Re: [Wiki-research-l] Readable characters vs. size in bytes of articles

15 Mar 2014

Hi,
Aaron, I tend to agree with your conclusion, and personally have little
interest in the relationship between actual size and readable size.
But from technical point of view, I guess you should plot your scatter plot
in log-log scale and also calculate the correlation between the logarithm
of the variables.
The sizes are not normally distributed but log-normally [1], and linear
statistics on heavy-tailed distributions are usually spurious.

[1]
http://www.plosone.org/article/fetchObject.action?uri=info:doi/10.1371/jour…

Take care,

Taha

On 15 Mar 2014 18:21, "Aaron Halfaker" &lt;aaron.halfaker(a)gmail.com&gt; wrote:

...
  Hi Fabian,

 I think that the primary reason that articles with smaller byte counts
 show less consistency is due to templates.  A lot of stubs and starts are
 created with a collection of templates that consume few bytes of wikitext,
 but balloon into lots of HTML/content.  Regardless, there doesn't seem to
 be much cause for concern, so I saw the issue as resolved.

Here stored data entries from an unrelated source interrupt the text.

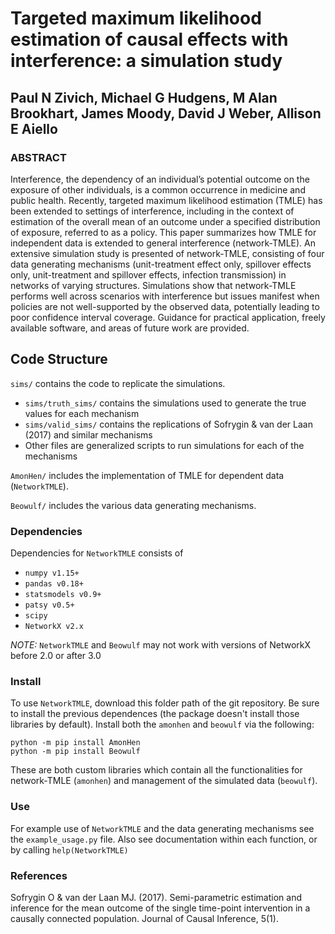 # Targeted maximum likelihood estimation of causal effects with interference: a simulation study

## Paul N Zivich, Michael G Hudgens, M Alan Brookhart, James Moody, David J Weber, Allison E Aiello

### ABSTRACT

Interference, the dependency of an individual’s potential outcome on the exposure of other individuals, is a common
occurrence in medicine and public health. Recently, targeted maximum likelihood estimation (TMLE) has been extended to
settings of interference, including in the context of estimation of the overall mean of an outcome under a specified
distribution of exposure, referred to as a policy. This paper summarizes how TMLE for independent data is extended to
general interference (network-TMLE). An extensive simulation study is presented of network-TMLE, consisting of four
data generating mechanisms (unit-treatment effect only, spillover effects only, unit-treatment and spillover effects,
infection transmission) in networks of varying structures. Simulations show that network-TMLE performs well across
scenarios with interference but issues manifest when policies are not well-supported by the observed data, potentially
leading to poor confidence interval coverage. Guidance for practical application, freely available software, and areas
of future work are provided.

## Code Structure

`sims/` contains the code to replicate the simulations. 
- `sims/truth_sims/` contains the simulations used to generate the true values for each mechanism
- `sims/valid_sims/` contains the replications of Sofrygin & van der Laan (2017) and similar mechanisms
- Other files are generalized scripts to run simulations for each of the mechanisms

`AmonHen/` includes the implementation of TMLE for dependent data (`NetworkTMLE`).

`Beowulf/` includes the various data generating mechanisms. 

### Dependencies

Dependencies for `NetworkTMLE` consists of
- `numpy v1.15+`
- `pandas v0.18+`
- `statsmodels v0.9+`
- `patsy v0.5+`
- `scipy`
- `NetworkX v2.x`

*NOTE:* `NetworkTMLE` and `Beowulf` may not work with versions of NetworkX before 2.0 or after 3.0

### Install

To use `NetworkTMLE`, download this folder path of the git repository. Be sure to install the
previous dependences (the package doesn't install those libraries by default). Install both the 
`amonhen` and `beowulf` via the following:

```
python -m pip install AmonHen
python -m pip install Beowulf
```

These are both custom libraries which contain all the functionalities for network-TMLE (`amonhen`)
and management of the simulated data (`beowulf`).

### Use

For example use of `NetworkTMLE` and the data generating mechanisms see the `example_usage.py` 
file. Also see documentation within each function, or by calling `help(NetworkTMLE)`

### References

Sofrygin O & van der Laan MJ. (2017). Semi-parametric estimation and inference for the mean outcome of
the single time-point intervention in a causally connected population. Journal of Causal Inference, 5(1).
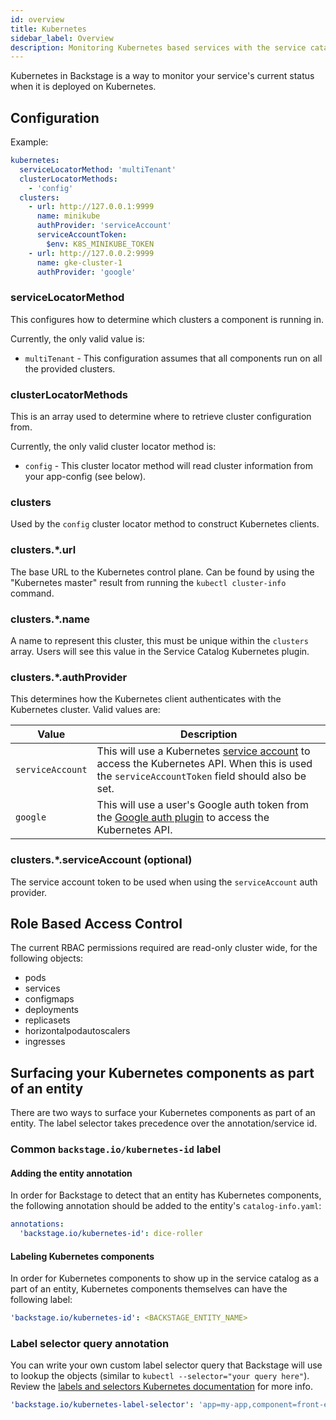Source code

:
 ```yaml
---
id: overview
title: Kubernetes
sidebar_label: Overview
description: Monitoring Kubernetes based services with the service catalog
---
```


Kubernetes in Backstage is a way to monitor your service's current status when
it is deployed on Kubernetes.

## Configuration

Example:

```yaml
kubernetes:
  serviceLocatorMethod: 'multiTenant'
  clusterLocatorMethods:
    - 'config'
  clusters:
    - url: http://127.0.0.1:9999
      name: minikube
      authProvider: 'serviceAccount'
      serviceAccountToken:
        $env: K8S_MINIKUBE_TOKEN
    - url: http://127.0.0.2:9999
      name: gke-cluster-1
      authProvider: 'google'
```

### serviceLocatorMethod

This configures how to determine which clusters a component is running in.

Currently, the only valid value is:

- `multiTenant` - This configuration assumes that all components run on all the
  provided clusters.

### clusterLocatorMethods

This is an array used to determine where to retrieve cluster configuration from.

Currently, the only valid cluster locator method is:

- `config` - This cluster locator method will read cluster information from your
  app-config (see below).

### clusters

Used by the `config` cluster locator method to construct Kubernetes clients.

### clusters.\*.url

The base URL to the Kubernetes control plane. Can be found by using the
"Kubernetes master" result from running the `kubectl cluster-info` command.

### clusters.\*.name

A name to represent this cluster, this must be unique within the `clusters`
array. Users will see this value in the Service Catalog Kubernetes plugin.

### clusters.\*.authProvider

This determines how the Kubernetes client authenticates with the Kubernetes
cluster. Valid values are:

| Value            | Description                                                                                                                                                                                                                       |
| ---------------- | --------------------------------------------------------------------------------------------------------------------------------------------------------------------------------------------------------------------------------- |
| `serviceAccount` | This will use a Kubernetes [service account](https://kubernetes.io/docs/reference/access-authn-authz/service-accounts-admin/) to access the Kubernetes API. When this is used the `serviceAccountToken` field should also be set. |
| `google`         | This will use a user's Google auth token from the [Google auth plugin](https://backstage.io/docs/auth/) to access the Kubernetes API.                                                                                             |

### clusters.\*.serviceAccount (optional)

The service account token to be used when using the `serviceAccount` auth
provider.

## Role Based Access Control

The current RBAC permissions required are read-only cluster wide, for the
following objects:

- pods
- services
- configmaps
- deployments
- replicasets
- horizontalpodautoscalers
- ingresses

## Surfacing your Kubernetes components as part of an entity

There are two ways to surface your Kubernetes components as part of an entity.
The label selector takes precedence over the annotation/service id.

### Common `backstage.io/kubernetes-id` label

#### Adding the entity annotation

In order for Backstage to detect that an entity has Kubernetes components, the
following annotation should be added to the entity's `catalog-info.yaml`:

```yaml
annotations:
  'backstage.io/kubernetes-id': dice-roller
```

#### Labeling Kubernetes components

In order for Kubernetes components to show up in the service catalog as a part
of an entity, Kubernetes components themselves can have the following label:

```yaml
'backstage.io/kubernetes-id': <BACKSTAGE_ENTITY_NAME>
```

### Label selector query annotation

You can write your own custom label selector query that Backstage will use to
lookup the objects (similar to `kubectl --selector="your query here"`). Review
the
[labels and selectors Kubernetes documentation](https://kubernetes.io/docs/concepts/overview/working-with-objects/labels/)
for more info.

```yaml
'backstage.io/kubernetes-label-selector': 'app=my-app,component=front-end'
```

 FWIW, I originally showed up in this conversation because I was skeptical
 of your initial conclusion: "size in bytes is a really, really bad
 indicator for the actual, readable content of a Wikipedia article".  Now
 that we've worked out the strong correlation between wikitext length and
 readable content length for nearly all articles, I have little interest in
 looking into the data further.

 -Aaron

 On Sat, Mar 15, 2014 at 12:47 PM, Floeck, Fabian (AIFB) <
 fabian.floeck(a)kit.edu&gt; wrote:

  Aaron,

 this seems kind of redundant as I already agreed that there is an overall
 high correlation and you posted this (almost) identical analysis 7 months
 ago. I don't know if you missed my later emails on the topic, but I already
 wrote that this "mistake" as you repeatedly put it, was a result of the
 selective sampling between 5000 and 6000 bytes. Hence, as I already said,
 my initial observations cannot be transferred to the general population of
 articles.

 Not surprising and congruent with Aarons results, I also get a high
 linear correlation of 0.96 (random sample of 5000 articles) outside the
 5800-6000 sample even if I filter out Disamb articles.

 But, as I as well explained, there seem to be some indicators that in
 smaller size articles, this correlation is not as strong.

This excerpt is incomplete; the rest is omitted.